The UC San Diego team will receive approximately $500,000 over three years to develop a new data-science teaching approach via “Augmenting, Piloting and Scaling Computational Notebooks to Train New Graduate Researchers in Data-Centric Programming.”
The project's principal investigator and Design Lab co-founder is James Hollan, a distinguished professor of Cognitive Science with an adjunct appointment in Computer Science and Engineering (CSE). He leads a team including co-PIs Scott Klemmer, Philip Guo and Bradley Voytek. Design Lab co-founder Klemmer has a joint faculty appointment in CSE and Cognitive Science, while Guo and Voytek are professors of Cognitive Science (in Voytek’s case, with a joint appointment in Neuroscience).
“Virtually all graduate STEM training programs are currently confronting challenges to ensure their students have the computational skills required to function in increasingly data-intensive research domains,” observed Hollan in the proposal. “One singularly important challenge in the current era of big data is the growing need to train new graduate students in the programming and data analysis skills needed to be able to manage and exploit large-scale data in virtually every domain.”

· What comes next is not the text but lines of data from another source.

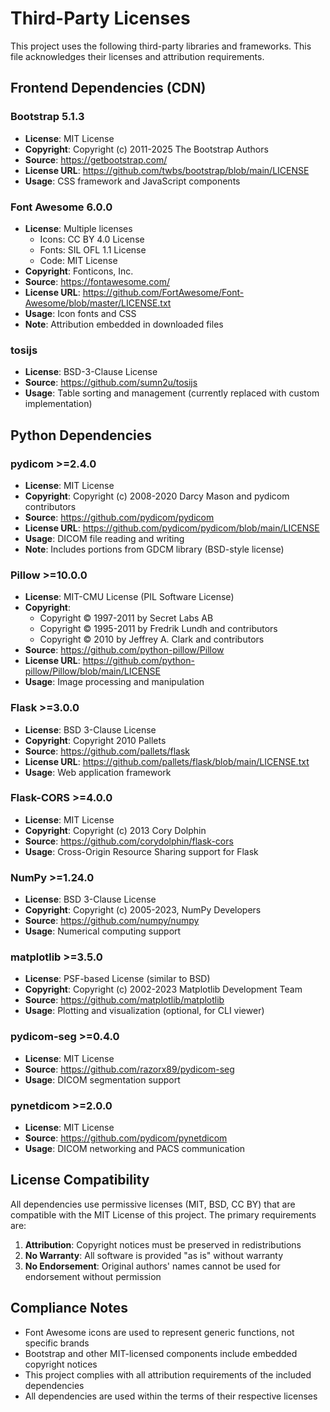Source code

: # Third-Party Licenses

This project uses the following third-party libraries and frameworks. This file acknowledges their licenses and attribution requirements.

## Frontend Dependencies (CDN)

### Bootstrap 5.1.3
- **License**: MIT License
- **Copyright**: Copyright (c) 2011-2025 The Bootstrap Authors
- **Source**: https://getbootstrap.com/
- **License URL**: https://github.com/twbs/bootstrap/blob/main/LICENSE
- **Usage**: CSS framework and JavaScript components

### Font Awesome 6.0.0
- **License**: Multiple licenses
  - Icons: CC BY 4.0 License
  - Fonts: SIL OFL 1.1 License  
  - Code: MIT License
- **Copyright**: Fonticons, Inc.
- **Source**: https://fontawesome.com/
- **License URL**: https://github.com/FortAwesome/Font-Awesome/blob/master/LICENSE.txt
- **Usage**: Icon fonts and CSS
- **Note**: Attribution embedded in downloaded files

### tosijs
- **License**: BSD-3-Clause License
- **Source**: https://github.com/sumn2u/tosijs
- **Usage**: Table sorting and management (currently replaced with custom implementation)



## Python Dependencies

### pydicom >=2.4.0
- **License**: MIT License
- **Copyright**: Copyright (c) 2008-2020 Darcy Mason and pydicom contributors
- **Source**: https://github.com/pydicom/pydicom
- **License URL**: https://github.com/pydicom/pydicom/blob/main/LICENSE
- **Usage**: DICOM file reading and writing
- **Note**: Includes portions from GDCM library (BSD-style license)

### Pillow >=10.0.0
- **License**: MIT-CMU License (PIL Software License)
- **Copyright**: 
  - Copyright © 1997-2011 by Secret Labs AB
  - Copyright © 1995-2011 by Fredrik Lundh and contributors
  - Copyright © 2010 by Jeffrey A. Clark and contributors
- **Source**: https://github.com/python-pillow/Pillow
- **License URL**: https://github.com/python-pillow/Pillow/blob/main/LICENSE
- **Usage**: Image processing and manipulation

### Flask >=3.0.0
- **License**: BSD 3-Clause License
- **Copyright**: Copyright 2010 Pallets
- **Source**: https://github.com/pallets/flask
- **License URL**: https://github.com/pallets/flask/blob/main/LICENSE.txt
- **Usage**: Web application framework

### Flask-CORS >=4.0.0
- **License**: MIT License
- **Copyright**: Copyright (c) 2013 Cory Dolphin
- **Source**: https://github.com/corydolphin/flask-cors
- **Usage**: Cross-Origin Resource Sharing support for Flask

### NumPy >=1.24.0
- **License**: BSD 3-Clause License
- **Copyright**: Copyright (c) 2005-2023, NumPy Developers
- **Source**: https://github.com/numpy/numpy
- **Usage**: Numerical computing support

### matplotlib >=3.5.0
- **License**: PSF-based License (similar to BSD)
- **Copyright**: Copyright (c) 2002-2023 Matplotlib Development Team
- **Source**: https://github.com/matplotlib/matplotlib
- **Usage**: Plotting and visualization (optional, for CLI viewer)

### pydicom-seg >=0.4.0
- **License**: MIT License
- **Source**: https://github.com/razorx89/pydicom-seg
- **Usage**: DICOM segmentation support

### pynetdicom >=2.0.0
- **License**: MIT License
- **Source**: https://github.com/pydicom/pynetdicom
- **Usage**: DICOM networking and PACS communication

## License Compatibility

All dependencies use permissive licenses (MIT, BSD, CC BY) that are compatible with the MIT License of this project. The primary requirements are:

1. **Attribution**: Copyright notices must be preserved in redistributions
2. **No Warranty**: All software is provided "as is" without warranty
3. **No Endorsement**: Original authors' names cannot be used for endorsement without permission

## Compliance Notes

- Font Awesome icons are used to represent generic functions, not specific brands
- Bootstrap and other MIT-licensed components include embedded copyright notices
- This project complies with all attribution requirements of the included dependencies
- All dependencies are used within the terms of their respective licenses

The Design Lab team proposed to take the popular concept of introductory “bootcamps” for new grad students, and to scale that approach while exploiting the growing movement of computational notebooks. Specifically, the researchers propose to augment the Jupyter Notebook, a widely used open-source web application, with other pedagogical tools to support training in data-centric programming in a wide range of STEM disciplines.

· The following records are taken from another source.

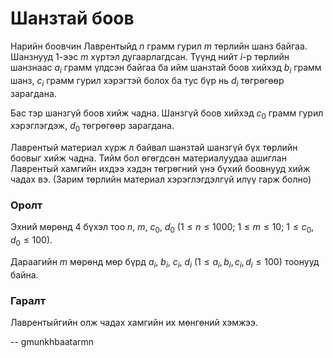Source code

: Шанзтай боов
============
Нарийн боовчин Лаврентыйд $n$ грамм гурил $m$ төрлийн шанз байгаа. Шанзнууд
$1$-ээс $m$ хүртэл дугаарлагдсан. Түүнд нийт $i$-р төрлийн шанзнаас $a_i$ грамм
үлдсэн байгаа ба ийм шанзтай боов хийхэд $b_i$ грамм шанз, $c_i$ грамм гурил
хэрэгтэй болох ба тус бүр нь $d_i$ төгрөгөөр зарагдана.

Бас тэр шанзгүй боов хийж чадна. Шанзгүй боов хийхэд $c_0$ грамм гурил
хэрэглэгдэж, $d_0$ төгрөгөөр зарагдана.

Лаврентый материал хүрж л байвал шанзтай шанзгүй бүх төрлийн боовыг хийж чадна.
Тийм бол өгөгдсөн материалуудаа ашиглан Лаврентый хамгийн ихдээ хэдэн төгрөгний
үнэ бүхий боовнууд хийж чадах вэ. (Зарим төрлийн материал хэрэглэгдэлгүй илүү
гарж болно)


### Оролт
Эхний мөрөнд $4$ бүхэл тоо $n$, $m$, $c_0$, $d_0$
($1 ≤ n ≤ 1000$; $1 ≤ m ≤ 10$; $1 ≤ c_0, d_0 ≤ 100$).

Дараагийн $m$ мөрөнд мөр бүрд $a_i$, $b_i$, $c_i$, $d_i$
($1 ≤ a_i, b_i, c_i, d_i ≤ 100$) тоонууд байна.


### Гаралт
Лаврентыйгийн олж чадах хамгийн их мөнгөний хэмжээ.

-- gmunkhbaatarmn
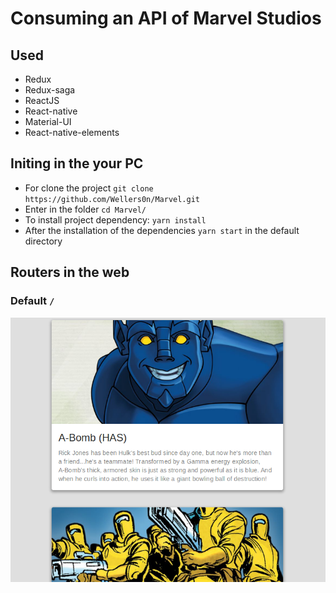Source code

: # Consuming an API of Marvel Studios

  ## Used
  
  - Redux
  - Redux-saga
  - ReactJS
  - React-native
  - Material-UI
  - React-native-elements
  
## Initing in the your PC

- For clone the project `git clone https://github.com/Wellers0n/Marvel.git`
- Enter in the folder `cd Marvel/`
- To install project dependency: `yarn install`
- After the installation of the dependencies `yarn start` in the default directory

## Routers in the web

  ### Default `/`

<img src="./imgs/web1.png" align="center"/>
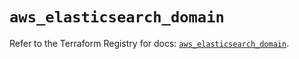 # `aws_elasticsearch_domain`

Refer to the Terraform Registry for docs: [`aws_elasticsearch_domain`](https://registry.terraform.io/providers/hashicorp/aws/6.7.0/docs/resources/elasticsearch_domain).
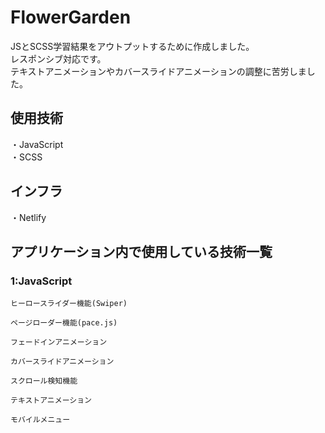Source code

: # FlowerGarden
JSとSCSS学習結果をアウトプットするために作成しました。<br>
レスポンシブ対応です。<br>
テキストアニメーションやカバースライドアニメーションの調整に苦労しました。

## 使用技術

・JavaScript<br>
・SCSS<br>

## インフラ
・Netlify

## アプリケーション内で使用している技術一覧

### 1:JavaScript

    ヒーロースライダー機能(Swiper)

    ページローダー機能(pace.js)

    フェードインアニメーション

    カバースライドアニメーション

    スクロール検知機能

    テキストアニメーション

    モバイルメニュー
    
    

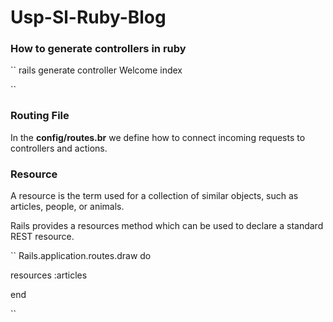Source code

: # Usp-Sl-Ruby-Blog

### How to generate controllers in ruby

``
rails generate controller Welcome index

``

### Routing File
In the **config/routes.br** we define how to connect incoming requests to controllers and actions.


### Resource
A resource is the term used for a collection of similar objects, such as articles, people, or animals.

Rails provides a resources method which can be used to declare a standard REST resource.

``
Rails.application.routes.draw do

 resources :articles

end

``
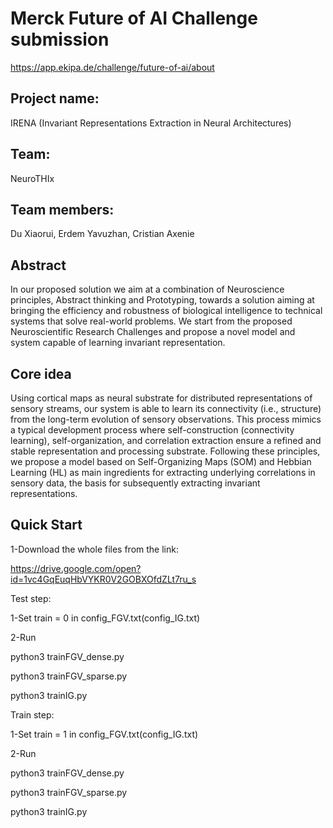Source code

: # Merck Future of AI Challenge submission
https://app.ekipa.de/challenge/future-of-ai/about

## Project name: 
IRENA (Invariant Representations Extraction in Neural Architectures)
## Team: 
NeuroTHIx
## Team members: 
Du Xiaorui, Erdem Yavuzhan, Cristian Axenie

## Abstract
In our proposed solution we aim at a combination of Neuroscience principles, Abstract thinking and Prototyping, towards a solution aiming at bringing the efficiency and robustness of biological intelligence to technical systems that solve real-world problems. We start from the proposed Neuroscientific Research Challenges and propose a novel model and system capable of learning invariant representation.

## Core idea
Using cortical maps as neural substrate for distributed representations of sensory streams, our system is able to learn its connectivity (i.e., structure) from the long-term evolution of sensory observations. This process mimics a typical development process where self-construction (connectivity learning), self-organization, and correlation extraction ensure a refined and stable representation and processing substrate. Following these principles, we propose a model based on Self-Organizing Maps (SOM) and Hebbian Learning (HL) as main ingredients for extracting underlying correlations in sensory data, the basis for subsequently extracting invariant representations.

## Quick Start

1-Download the whole files from the link:

https://drive.google.com/open?id=1vc4GqEuqHbVYKR0V2GOBXOfdZLt7ru_s

Test step:

1-Set train = 0 in config_FGV.txt(config_IG.txt)

2-Run

python3 trainFGV_dense.py

python3 trainFGV_sparse.py

python3 trainIG.py


Train step:

1-Set train = 1 in config_FGV.txt(config_IG.txt)

2-Run

python3 trainFGV_dense.py

python3 trainFGV_sparse.py

python3 trainIG.py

“This has the potential to improve the efficacy of training graduate students in data-centric programming,” said Klemmer. “But the impact could be much greater in the long run because all of the new capabilities can be harnessed for teaching in other domains, and the open-source nature of the notebooks and tools will ensure that the technology will be widely available via the Web.”
In producing an open-source version of the Jupyter Notebook for teaching data-centric programming, the UC San Diego researchers plan to integrate other tools that have been widely used, particularly for massive open online courses (MOOCs). Co-PI Klemmer helped develop Talkabout and PeerStudio. “Both systems have been used by tens of thousands of students in dozens of MOOCs on the Coursera online education platform over the past four years,” said Klemmer. Indeed, students and other learners taking Klemmer’s widely-watched “Interactive Design” courses on Coursera already have access to the software tools to provide feedback (PeerStudio) and to enable discussion among widely-distributed course participants (Talkabout).

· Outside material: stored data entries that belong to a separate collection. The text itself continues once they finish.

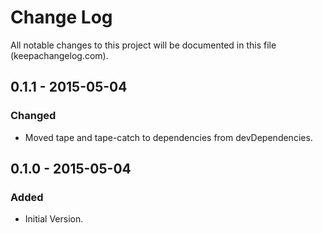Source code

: # Change Log
All notable changes to this project will be documented in this file (keepachangelog.com).

## 0.1.1 - 2015-05-04
### Changed
- Moved tape and tape-catch to dependencies from devDependencies.

## 0.1.0 - 2015-05-04
### Added
- Initial Version.
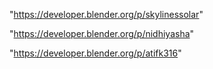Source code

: "https://developer.blender.org/p/skylinessolar"

"https://developer.blender.org/p/nidhiyasha"

"https://developer.blender.org/p/atifk316"

 
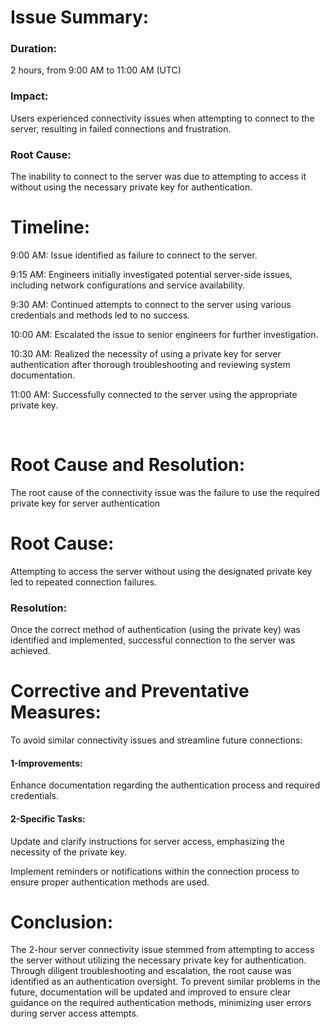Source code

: <h1>Issue Summary:</h1>
<h3>Duration:</h3> <p>2 hours, from 9:00 AM to 11:00 AM (UTC)</p>
<h3>Impact:</h3> <p>Users experienced connectivity issues when attempting to connect to the server, resulting in failed connections and frustration.</p>
<h3>Root Cause:</h3>
<p>The inability to connect to the server was due to attempting to access it without using the necessary private key for authentication.
</p>

<h1>Timeline:</h1>
<p>9:00 AM: Issue identified as failure to connect to the server.
</p><p>9:15 AM: Engineers initially investigated potential server-side issues, including network configurations and service availability.
</p><p>9:30 AM: Continued attempts to connect to the server using various credentials and methods led to no success.
</p><p>10:00 AM: Escalated the issue to senior engineers for further investigation.
</p><p>10:30 AM: Realized the necessity of using a private key for server authentication after thorough troubleshooting and reviewing system documentation.
</p><p>11:00 AM: Successfully connected to the server using the appropriate private key.</p>
</br>
<h1>Root Cause and Resolution:</h1>
<p>The root cause of the connectivity issue was the failure to use the required private key for server authentication</p>

<h1>Root Cause:</h1>
<p>Attempting to access the server without using the designated private key led to repeated connection failures.</p>
<h3>Resolution:</h3>
<p>Once the correct method of authentication (using the private key) was identified and implemented, successful connection to the server was achieved.
</p>
<h1>Corrective and Preventative Measures:</h1>
<p>To avoid similar connectivity issues and streamline future connections:
</p>
<h4>1-Improvements:</h4>
<p>Enhance documentation regarding the authentication process and required credentials.
</p>
<h4>2-Specific Tasks:</h4>
<p>Update and clarify instructions for server access, emphasizing the necessity of the private key.
</p><p>Implement reminders or notifications within the connection process to ensure proper authentication methods are used.
</p>

<h1>Conclusion:</h1>
The 2-hour server connectivity issue stemmed from attempting to access the server without utilizing the necessary private key for authentication. Through diligent troubleshooting and escalation, the root cause was identified as an authentication oversight. To prevent similar problems in the future, documentation will be updated and improved to ensure clear guidance on the required authentication methods, minimizing user errors during server access attempts.
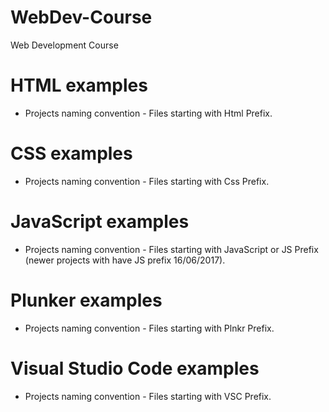 # WebDev-Course
Web Development Course
# HTML examples
* Projects naming convention - Files starting with Html Prefix.
# CSS examples
* Projects naming convention - Files starting with Css Prefix.
# JavaScript examples
* Projects naming convention - Files starting with JavaScript or JS Prefix (newer projects with have JS prefix 16/06/2017).
# Plunker examples
* Projects naming convention - Files starting with Plnkr Prefix.
# Visual Studio Code examples
* Projects naming convention - Files starting with VSC Prefix.
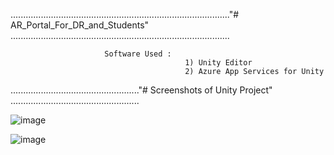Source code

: ......................................................................................."# AR_Portal_For_DR_and_Students" .......................................................................................

                         Software Used :
                                           1) Unity Editor
                                           2) Azure App Services for Unity

..................................................."# Screenshots of Unity Project" ...................................................


![image](https://github.com/sanket9006/MishMash-Online-Hackathon-AR_Portal_For_Dr_and_Students/blob/master/Assets/Prefabs/1.PNG)

![image](https://github.com/sanket9006/MishMash-Online-Hackathon-AR_Portal_For_Dr_and_Students/blob/master/Assets/Prefabs/2.PNG)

Co-PI Philip Guo developed Python Tutor for tutoring support. It has been available for seven years, and in that time, over 3.5 million people in over 180 countries have used Python Tutor to visualize over 30 million pieces of code, either directly online or via Python Tutor’s integration into MOOCs from edX, Coursera and Udacity.
PI Hollan developed analysis tools – notably Traces and ChronoViz – to support the education of graduate students at scaleBoth are software tools widely used in analyzing video of real-world activity.
“Our team,” noted Hollan, “has deep experience in implementing, deploying and maintaining these tools over extended periods of time.”
Co-PI Bradley Voytek, a professor of Computational Cognitive Science and Neuroscience, has been teaching Introduction to Data Science (COGS 9) since 2014, when he joined the UC San Diego faculty.
He notes that COGS 9 class size has ballooned since then, from 24 students that first quarter, to 280 students in the latest quarter. In spring 2017, Voytek launched his first course for upper division students, Data Science in Practice (COGS 108), with approximately 420 students.
Voytek’s classes have used the Jupyter Notebook, and he will employ iterative versions of the augmented version to assess its utility in university classrooms, in comparison with the augmented notebook’s use in MOOCs and other distributed learning environments. The resulting system will be available online through a GitHub repository. “This will enable it to be widely shared, evolved and tailored to specific discipline requirements,” said Hollan.
According to NSF, all 10 new projects evaluate approaches that could be scaled for use at other institutions nationally. Among the new approaches on the drawing-board: career peer-mentoring, gender-based case studies, faculty and student learning communities, revamped gateway courses, community and family engagement, and digital platforms for real-time feedback.
In addition to UC San Diego, universities receiving IGE grants in the latest round included University of Arizona, University of Chicago, University of Arkansas, Montana State, Ohio State, College of William and Mary, Stony Brook University, SUNY Buffalo and Cal Poly, and Georgia Tech.